Nel passato il concetto di conoscenza di sé era la base della sapienza. C’è da chiedersi: l’autorappresentazione è forse oggi la nuova pratica di questa ricerca dell’io? Certo, fin dall’antichità gli uomini sono stati invitati a contemplare il proprio volto. Socrate lo raccomandava ai giovani affinché, se erano brutti, potessero correggersi con la virtù e, se erano belli, conservare la loro perfezione guardandosi dal vizio. Bellezza e caducità, dunque, per coltivare la propria anima: non sappiamo se Chiara Ferragni ha letto Socrate (e non conosciamo i suoi vizi) ma sappiamo che di foto allo specchio ne ha fatte davvero tante e che sono seguite e apprezzate da oltre 16 milioni di follower.
Divisa per tematiche e aree culturali (arte antica, archeologia, antropologia, fotografia, cinema, arte contemporanea) la mostra ha un percorso lineare, dalle prime rappresentazioni con le opere simboliche che suggeriscono la Fortuna, la Prudenza o la Superbia (bellissimo un monogramma di Michelangelo Buonarroti), sino alle più recenti e intense opere di Anish Kapoor, Michelangelo Pistoletto, Gerard Richter, Roy Lichtenstein o William Kentridge. E se Rilke scriveva: «Specchi, quel che voi nell’essenza siete, non fu ancora scientemente descritto», la mostra presenta un percorso davvero ricco e inaspettato sulla storia mondiale dello specchio: da quelli in ossidiana (vetro vulcanico di colore nero) prodotti settemila anni fa e rinvenuti nelle tombe neolitiche di Catalhöyük, nell’Anatolia turca, considerati dagli archeologi i più antichi specchi del mondo, a quelli della Mesopotamia, dell’antico Egitto e della Cina che andarono diffondendosi dal terzo millennio avanti Cristo.

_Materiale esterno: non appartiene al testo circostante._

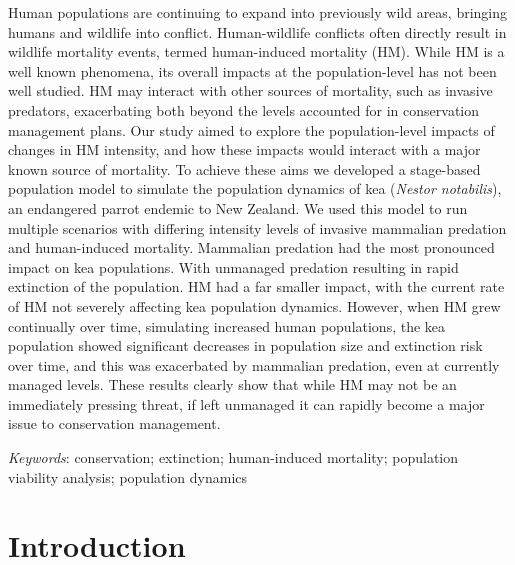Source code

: \documentclass[11pt,]{article}
\renewenvironment{abstract}
 {{%
    \setlength{\leftmargin}{0mm}
    \setlength{\rightmargin}{\leftmargin}%
  }%
  \relax}
 {\endlist}
\begin{document}
\begin{abstract}

    \hbox{\vrule height .2pt width 39.14pc}

    \vskip 8.5pt %

\noindent Human populations are continuing to expand into previously wild areas,
bringing humans and wildlife into conflict. Human-wildlife conflicts
often directly result in wildlife mortality events, termed human-induced
mortality (HM). While HM is a well known phenomena, its overall impacts
at the population-level has not been well studied. HM may interact with
other sources of mortality, such as invasive predators, exacerbating
both beyond the levels accounted for in conservation management plans.
Our study aimed to explore the population-level impacts of changes in HM
intensity, and how these impacts would interact with a major known
source of mortality. To achieve these aims we developed a stage-based
population model to simulate the population dynamics of kea
(\emph{Nestor notabilis}), an endangered parrot endemic to New Zealand.
We used this model to run multiple scenarios with differing intensity
levels of invasive mammalian predation and human-induced mortality.
Mammalian predation had the most pronounced impact on kea populations.
With unmanaged predation resulting in rapid extinction of the
population. HM had a far smaller impact, with the current rate of HM not
severely affecting kea population dynamics. However, when HM grew
continually over time, simulating increased human populations, the kea
population showed significant decreases in population size and
extinction risk over time, and this was exacerbated by mammalian
predation, even at currently managed levels. These results clearly show
that while HM may not be an immediately pressing threat, if left
unmanaged it can rapidly become a major issue to conservation
management.


\vskip 8.5pt \noindent \emph{Keywords}: conservation; extinction; human-induced mortality; population viability
analysis; population dynamics \par

    \hbox{\vrule height .2pt width 39.14pc}



\end{abstract}


\vskip -8.5pt



\noindent  

\hypertarget{introduction}{%
\section{Introduction}\label{introduction}}
\end{document}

Magia, credenze soprannaturali, dal mito di Narciso alla Medusa, dal potere della bellezza al peccato di Superbia: tutto si mescola, in un flusso di storie, raffigurazioni, oggetti carichi di energia e di storie bellissime, le evocazioni della mitologia lontana accanto ai linguaggi del nostro tempo.
Una sezione è dedicata alla fotografia, ma solo al femminile: venti artiste di quattro continenti dagli anni Venti del ’900 a oggi, Claude Cahun e Florence Henri, Amalia Ulman e Zanele Muholi, Cindy Sherman e Nan Goldin. Il loro è uno sguardo intimo e al tempo stesso intenso, sull’idea di autorappresentazione, la fotografia come occasione per esplorare un alter ego, un altro da sé, uno specchio tecnologico sulla vita quotidiana, tra racconto della realtà e vita privata. Non poteva certo mancare il cinema: tra i tanti spezzoni (Orson Welles, Wim Wenders, Wong Kar-Wai) quello che coinvolge di più è di Jean Cocteau, col suo Orphée, in cui, in una delle scene più famose della storia del cinema (che si riflette a sua volta nell’opera di Pistoletto) un giovane Jean Marais/Orfeo, accede agli Inferi. Proprio grazie a uno specchio.
Infine, quasi a voler rendere i visitatori dei veri peccatori, con un pizzico di sfida e di ironia il direttore Albert Lutz ha piazzato una specie di specchio magico (digitale) dove tutti possono apparire più giovani e belli: si appare più magri, con la pelle levigata, gli occhi grandi e la bocca carnosa. La Vanitas assume il nostro volto e con un colpo di rassicurante photoshop ci illudiamo di sconfiggere il tempo. Già, Vanitas vanitatum et omnia vanitas, «Vanità delle vanità, tutto è vanità», ma dura un attimo: lasciando il museo, lo specchietto retrovisore della macchina ci porta subito nella verità.